Brief »
Go through the records, and copy each line in which the string "Ruby" is present.

--- START ---

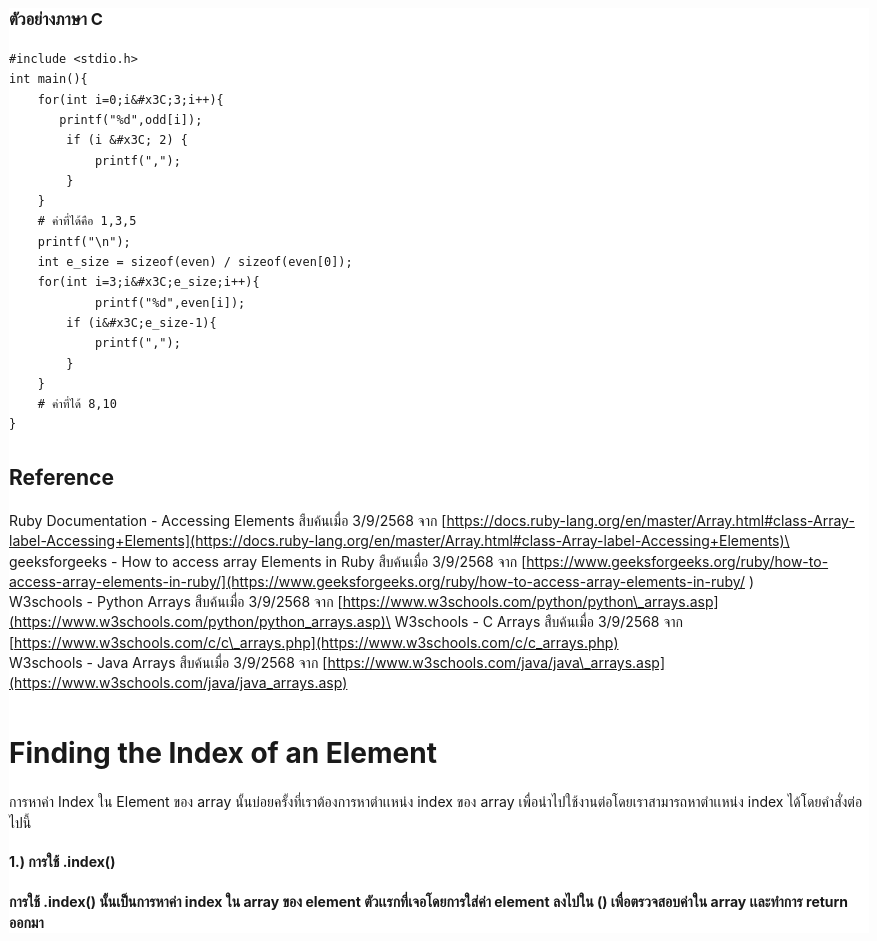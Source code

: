 ### ตัวอย่างภาษา C

```
#include <stdio.h>
int main(){
    for(int i=0;i&#x3C;3;i++){
       printf("%d",odd[i]);
        if (i &#x3C; 2) {
            printf(",");
        }
    }
    # ค่าที่ได้คือ 1,3,5
    printf("\n");
    int e_size = sizeof(even) / sizeof(even[0]);
    for(int i=3;i&#x3C;e_size;i++){
            printf("%d",even[i]);
        if (i&#x3C;e_size-1){
            printf(",");
        }
    }
    # ค่าที่ได้ 8,10
}
```
## Reference

Ruby Documentation - Accessing Elements สืบค้นเมื่อ 3/9/2568 จาก [https://docs.ruby-lang.org/en/master/Array.html#class-Array-label-Accessing+Elements](https://docs.ruby-lang.org/en/master/Array.html#class-Array-label-Accessing+Elements)\
geeksforgeeks - How to access array Elements in Ruby สืบค้นเมื่อ 3/9/2568 จาก [https://www.geeksforgeeks.org/ruby/how-to-access-array-elements-in-ruby/](https://www.geeksforgeeks.org/ruby/how-to-access-array-elements-in-ruby/
)\
W3schools - Python Arrays สืบค้นเมื่อ 3/9/2568 จาก [https://www.w3schools.com/python/python\_arrays.asp](https://www.w3schools.com/python/python_arrays.asp)\
W3schools - C Arrays สืบค้นเมื่อ 3/9/2568 จาก [https://www.w3schools.com/c/c\_arrays.php](https://www.w3schools.com/c/c_arrays.php) \
W3schools - Java Arrays สืบค้นเมื่อ 3/9/2568 จาก [https://www.w3schools.com/java/java\_arrays.asp](https://www.w3schools.com/java/java_arrays.asp)


# Finding the Index of an Element

การหาค่า Index ใน Element ของ array นั้นบ่อยครั้งที่เราต้องการหาตำเเหน่ง index ของ array เพื่อนำไปใช้งานต่อโดยเราสามารถหาตำเเหน่ง index ได้โดยคำสั่งต่อไปนี้

#### 1.)  การใช้ .index()

#### การใช้ .index()  นั้นเป็นการหาค่า index ใน array  ของ element ตัวเเรกที่เจอโดยการใส่ค่า element ลงไปใน () เพื่อตรวจสอบค่าใน array เเละทำการ return ออกมา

--- END ---

Exercise response »
Ruby Documentation - Accessing Elements สืบค้นเมื่อ 3/9/2568 จาก [https://docs.ruby-lang.org/en/master/Array.html#class-Array-label-Accessing+Elements](https://docs.ruby-lang.org/en/master/Array.html#class-Array-label-Accessing+Elements)\
geeksforgeeks - How to access array Elements in Ruby สืบค้นเมื่อ 3/9/2568 จาก [https://www.geeksforgeeks.org/ruby/how-to-access-array-elements-in-ruby/](https://www.geeksforgeeks.org/ruby/how-to-access-array-elements-in-ruby/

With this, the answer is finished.